→ Task
Lines to return, exactly: from the line with "#### 스핀락(Spinlock)과 같은 동기화 기법은 언제 사용되나요?" to the line with "#### 캐시(Caching)는 운영" in the entries below, both included.
'''
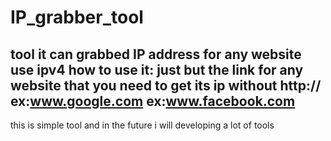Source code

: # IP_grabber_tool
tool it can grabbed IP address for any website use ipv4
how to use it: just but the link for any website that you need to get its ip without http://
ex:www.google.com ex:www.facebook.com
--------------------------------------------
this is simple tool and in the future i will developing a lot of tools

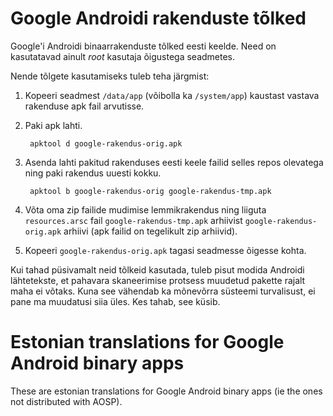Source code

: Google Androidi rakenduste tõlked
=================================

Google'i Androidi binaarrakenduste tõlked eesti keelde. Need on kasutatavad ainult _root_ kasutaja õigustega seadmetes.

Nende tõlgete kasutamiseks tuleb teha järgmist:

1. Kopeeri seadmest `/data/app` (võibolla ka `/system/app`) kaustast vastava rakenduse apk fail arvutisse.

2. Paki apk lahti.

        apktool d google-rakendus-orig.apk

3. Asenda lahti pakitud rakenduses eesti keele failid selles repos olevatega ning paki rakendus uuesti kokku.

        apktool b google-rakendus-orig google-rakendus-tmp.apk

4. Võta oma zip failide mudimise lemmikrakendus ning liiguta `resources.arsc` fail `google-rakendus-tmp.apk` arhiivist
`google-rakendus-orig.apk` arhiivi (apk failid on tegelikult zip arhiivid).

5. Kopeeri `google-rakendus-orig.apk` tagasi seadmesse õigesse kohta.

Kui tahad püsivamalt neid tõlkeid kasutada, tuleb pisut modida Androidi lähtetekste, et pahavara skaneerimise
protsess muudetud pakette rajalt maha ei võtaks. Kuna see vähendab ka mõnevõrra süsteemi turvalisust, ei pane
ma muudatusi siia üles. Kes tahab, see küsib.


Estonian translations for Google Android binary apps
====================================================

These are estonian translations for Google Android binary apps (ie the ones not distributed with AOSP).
'''
'''
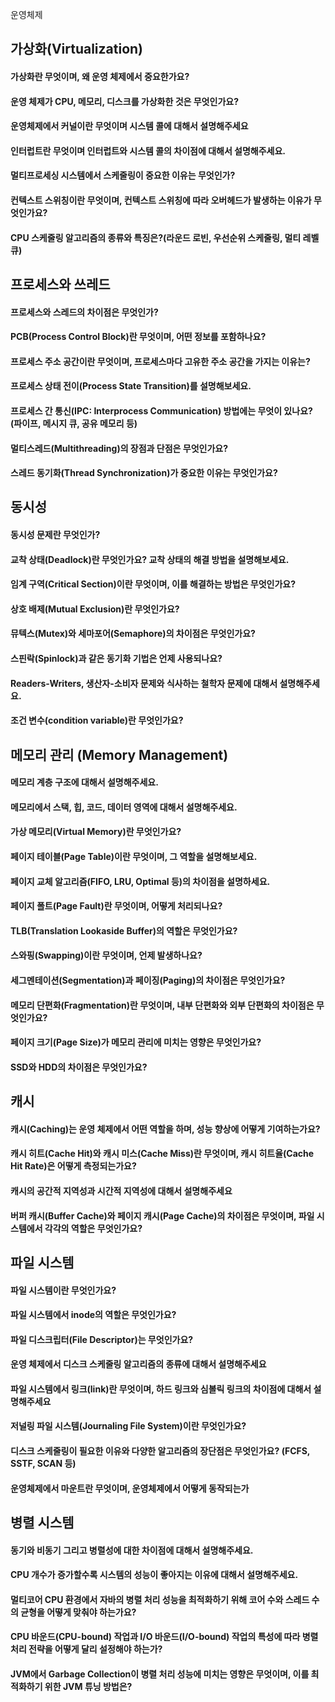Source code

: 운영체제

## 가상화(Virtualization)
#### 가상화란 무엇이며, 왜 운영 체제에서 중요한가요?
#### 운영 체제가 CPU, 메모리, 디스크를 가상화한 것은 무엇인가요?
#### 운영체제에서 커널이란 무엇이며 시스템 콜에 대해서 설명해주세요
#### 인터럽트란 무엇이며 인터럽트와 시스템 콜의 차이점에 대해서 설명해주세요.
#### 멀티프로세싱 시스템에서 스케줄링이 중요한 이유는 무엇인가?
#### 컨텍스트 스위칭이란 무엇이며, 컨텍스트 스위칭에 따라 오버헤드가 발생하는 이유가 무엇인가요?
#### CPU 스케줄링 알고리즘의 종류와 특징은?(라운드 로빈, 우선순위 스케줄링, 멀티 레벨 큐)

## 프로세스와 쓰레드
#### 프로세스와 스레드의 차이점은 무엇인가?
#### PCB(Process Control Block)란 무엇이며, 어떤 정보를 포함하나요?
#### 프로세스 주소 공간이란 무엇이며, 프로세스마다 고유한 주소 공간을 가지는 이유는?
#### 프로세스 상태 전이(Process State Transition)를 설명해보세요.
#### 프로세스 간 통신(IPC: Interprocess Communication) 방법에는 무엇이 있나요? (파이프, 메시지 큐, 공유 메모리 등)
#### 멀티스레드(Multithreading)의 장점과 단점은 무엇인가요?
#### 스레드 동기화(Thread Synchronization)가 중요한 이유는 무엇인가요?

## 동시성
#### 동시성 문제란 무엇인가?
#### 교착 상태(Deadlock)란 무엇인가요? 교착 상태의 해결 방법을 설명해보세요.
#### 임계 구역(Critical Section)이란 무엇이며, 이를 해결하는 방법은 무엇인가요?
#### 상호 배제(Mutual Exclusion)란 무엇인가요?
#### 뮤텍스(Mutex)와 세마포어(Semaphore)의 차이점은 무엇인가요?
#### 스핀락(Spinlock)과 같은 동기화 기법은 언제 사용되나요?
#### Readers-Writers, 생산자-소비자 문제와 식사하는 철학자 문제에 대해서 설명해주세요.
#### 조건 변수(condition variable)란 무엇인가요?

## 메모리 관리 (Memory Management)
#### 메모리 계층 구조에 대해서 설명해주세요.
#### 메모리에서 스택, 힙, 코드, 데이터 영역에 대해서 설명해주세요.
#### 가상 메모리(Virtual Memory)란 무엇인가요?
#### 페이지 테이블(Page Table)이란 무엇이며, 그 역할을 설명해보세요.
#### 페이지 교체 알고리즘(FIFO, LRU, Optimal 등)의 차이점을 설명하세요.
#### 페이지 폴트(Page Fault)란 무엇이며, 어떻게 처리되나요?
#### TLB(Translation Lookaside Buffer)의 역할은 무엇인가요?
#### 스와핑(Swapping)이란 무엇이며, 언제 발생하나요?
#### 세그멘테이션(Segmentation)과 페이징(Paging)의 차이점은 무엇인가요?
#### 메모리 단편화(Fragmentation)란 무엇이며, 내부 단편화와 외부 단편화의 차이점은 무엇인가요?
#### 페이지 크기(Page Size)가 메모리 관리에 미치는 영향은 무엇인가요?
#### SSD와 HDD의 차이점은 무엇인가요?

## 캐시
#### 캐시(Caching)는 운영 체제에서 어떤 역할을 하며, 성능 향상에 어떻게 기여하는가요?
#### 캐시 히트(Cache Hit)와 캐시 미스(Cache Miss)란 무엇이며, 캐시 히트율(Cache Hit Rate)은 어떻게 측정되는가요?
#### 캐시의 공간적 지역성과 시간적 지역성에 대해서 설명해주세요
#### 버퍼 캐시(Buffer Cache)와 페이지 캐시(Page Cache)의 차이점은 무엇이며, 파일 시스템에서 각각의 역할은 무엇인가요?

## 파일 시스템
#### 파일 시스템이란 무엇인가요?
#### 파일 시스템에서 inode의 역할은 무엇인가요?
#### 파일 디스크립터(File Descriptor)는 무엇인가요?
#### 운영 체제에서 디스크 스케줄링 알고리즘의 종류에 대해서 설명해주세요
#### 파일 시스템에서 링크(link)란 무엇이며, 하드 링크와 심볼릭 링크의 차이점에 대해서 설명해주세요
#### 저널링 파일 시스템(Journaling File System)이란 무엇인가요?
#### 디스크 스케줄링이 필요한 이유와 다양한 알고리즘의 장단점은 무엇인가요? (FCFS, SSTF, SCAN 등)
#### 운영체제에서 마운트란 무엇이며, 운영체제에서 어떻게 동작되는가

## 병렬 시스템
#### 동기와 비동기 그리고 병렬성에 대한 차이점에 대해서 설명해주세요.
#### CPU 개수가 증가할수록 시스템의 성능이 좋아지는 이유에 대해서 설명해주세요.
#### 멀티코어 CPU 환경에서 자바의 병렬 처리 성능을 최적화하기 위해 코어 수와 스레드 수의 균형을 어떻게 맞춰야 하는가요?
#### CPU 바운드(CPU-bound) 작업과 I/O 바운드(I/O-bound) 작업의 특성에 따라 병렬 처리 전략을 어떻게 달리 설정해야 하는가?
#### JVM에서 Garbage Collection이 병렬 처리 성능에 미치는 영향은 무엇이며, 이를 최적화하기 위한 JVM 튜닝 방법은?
'''
→ Written reply
#### 스핀락(Spinlock)과 같은 동기화 기법은 언제 사용되나요?
#### Readers-Writers, 생산자-소비자 문제와 식사하는 철학자 문제에 대해서 설명해주세요.
#### 조건 변수(condition variable)란 무엇인가요?

## 메모리 관리 (Memory Management)
#### 메모리 계층 구조에 대해서 설명해주세요.
#### 메모리에서 스택, 힙, 코드, 데이터 영역에 대해서 설명해주세요.
#### 가상 메모리(Virtual Memory)란 무엇인가요?
#### 페이지 테이블(Page Table)이란 무엇이며, 그 역할을 설명해보세요.
#### 페이지 교체 알고리즘(FIFO, LRU, Optimal 등)의 차이점을 설명하세요.
#### 페이지 폴트(Page Fault)란 무엇이며, 어떻게 처리되나요?
#### TLB(Translation Lookaside Buffer)의 역할은 무엇인가요?
#### 스와핑(Swapping)이란 무엇이며, 언제 발생하나요?
#### 세그멘테이션(Segmentation)과 페이징(Paging)의 차이점은 무엇인가요?
#### 메모리 단편화(Fragmentation)란 무엇이며, 내부 단편화와 외부 단편화의 차이점은 무엇인가요?
#### 페이지 크기(Page Size)가 메모리 관리에 미치는 영향은 무엇인가요?
#### SSD와 HDD의 차이점은 무엇인가요?

## 캐시
#### 캐시(Caching)는 운영 체제에서 어떤 역할을 하며, 성능 향상에 어떻게 기여하는가요?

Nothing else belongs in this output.